Notre-Dame du Laus, France — L'Église catholique a officiellement reconnu hier le sanctuaire Notre-Dame du Laus, dans les Alpes françaises, où la Vierge Marie serait apparue à une jeune bergère aux XVIIe et XVIIIe siècles, lors d'une messe en présence de milliers de fidèles.

«Je reconnais l'origine surnaturelle des apparitions et des faits vécus et relatés par Benoîte Rencurel, survenus entre 1664 et 1718», a déclaré l'évêque du diocèse de Gap et d'Embrun, Mgr Jean-Michel di Falco Léandri, lors d'un office auquel assistaient le nonce apostolique en France, Mgr Fortunato Baldelli, et plus de vingt cardinaux et évêques.

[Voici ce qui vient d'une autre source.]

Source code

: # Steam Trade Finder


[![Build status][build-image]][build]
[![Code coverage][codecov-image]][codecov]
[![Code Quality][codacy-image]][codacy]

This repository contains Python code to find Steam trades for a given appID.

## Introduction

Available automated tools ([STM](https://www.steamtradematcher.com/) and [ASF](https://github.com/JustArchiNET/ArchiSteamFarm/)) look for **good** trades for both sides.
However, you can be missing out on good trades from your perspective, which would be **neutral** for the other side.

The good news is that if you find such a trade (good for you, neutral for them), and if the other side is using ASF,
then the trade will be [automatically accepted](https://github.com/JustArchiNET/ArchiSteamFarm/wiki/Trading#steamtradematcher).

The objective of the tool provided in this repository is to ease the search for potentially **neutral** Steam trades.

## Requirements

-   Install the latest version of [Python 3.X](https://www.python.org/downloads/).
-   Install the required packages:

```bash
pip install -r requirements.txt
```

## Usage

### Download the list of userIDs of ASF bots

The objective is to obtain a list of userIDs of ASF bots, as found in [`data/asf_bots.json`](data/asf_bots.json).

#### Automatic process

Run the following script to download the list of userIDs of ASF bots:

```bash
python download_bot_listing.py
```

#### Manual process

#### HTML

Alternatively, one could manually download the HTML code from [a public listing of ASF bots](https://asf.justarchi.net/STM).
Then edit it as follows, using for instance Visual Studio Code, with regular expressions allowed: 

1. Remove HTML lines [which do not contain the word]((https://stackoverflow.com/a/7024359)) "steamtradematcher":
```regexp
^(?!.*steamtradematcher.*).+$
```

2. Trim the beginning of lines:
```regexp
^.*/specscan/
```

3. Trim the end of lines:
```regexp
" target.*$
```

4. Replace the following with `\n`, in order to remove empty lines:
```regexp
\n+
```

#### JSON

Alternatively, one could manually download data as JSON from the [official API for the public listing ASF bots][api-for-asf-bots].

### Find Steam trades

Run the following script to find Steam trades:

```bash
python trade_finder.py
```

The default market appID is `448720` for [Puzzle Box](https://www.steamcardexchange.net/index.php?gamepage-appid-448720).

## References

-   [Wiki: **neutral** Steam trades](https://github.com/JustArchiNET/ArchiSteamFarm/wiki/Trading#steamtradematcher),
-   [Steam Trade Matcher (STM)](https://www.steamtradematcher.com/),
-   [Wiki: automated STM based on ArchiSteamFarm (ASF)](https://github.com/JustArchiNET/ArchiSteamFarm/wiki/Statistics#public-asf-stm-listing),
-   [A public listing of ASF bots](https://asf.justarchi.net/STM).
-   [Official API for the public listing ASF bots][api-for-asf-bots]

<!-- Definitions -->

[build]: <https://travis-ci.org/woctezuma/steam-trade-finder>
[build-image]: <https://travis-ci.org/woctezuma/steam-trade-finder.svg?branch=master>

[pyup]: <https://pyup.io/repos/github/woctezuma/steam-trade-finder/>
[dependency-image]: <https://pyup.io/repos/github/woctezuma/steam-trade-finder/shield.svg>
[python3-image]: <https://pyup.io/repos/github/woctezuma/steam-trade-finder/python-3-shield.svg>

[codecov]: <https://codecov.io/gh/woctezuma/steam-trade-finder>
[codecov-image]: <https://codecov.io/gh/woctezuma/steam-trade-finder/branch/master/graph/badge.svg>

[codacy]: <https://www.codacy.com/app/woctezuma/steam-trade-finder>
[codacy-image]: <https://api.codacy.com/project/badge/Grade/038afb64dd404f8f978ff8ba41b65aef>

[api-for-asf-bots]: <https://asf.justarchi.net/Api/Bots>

Plusieurs personnalités, parmi lesquelles le secrétaire d'État à l'aménagement du Territoire, Hubert Falco, venu à «titre privé», et le maire de Marseille, Jean-Claude Gaudin, étaient également présentes.

«J'encourage les fidèles à venir prier et à se ressourcer spirituellement en ce sanctuaire», a ajouté Mgr di Falco en lisant le décret de reconnaissance officiel.

Cette procédure est rare puisque les dernières apparitions officiellement reconnues en France sont celles de Lourdes, il y a 146 ans.

Se fiant à la popularité du sanctuaire fréquenté chaque année par 120 000 pèlerins, l'église de Gap (Hautes-Alpes) n'avait jamais pris conscience de l'inexistence de cette formalité religieuse, pourtant nécessaire pour faire avancer le procès de béatification de Benoîte Rencurel actuellement en cours.

Depuis le XIXe siècle, l'Église a officiellement reconnu trois lieux d'apparitions de la Vierge en France: rue du Bac à Paris, Notre-Dame de la Salette en Isère (Alpes) et Lourdes.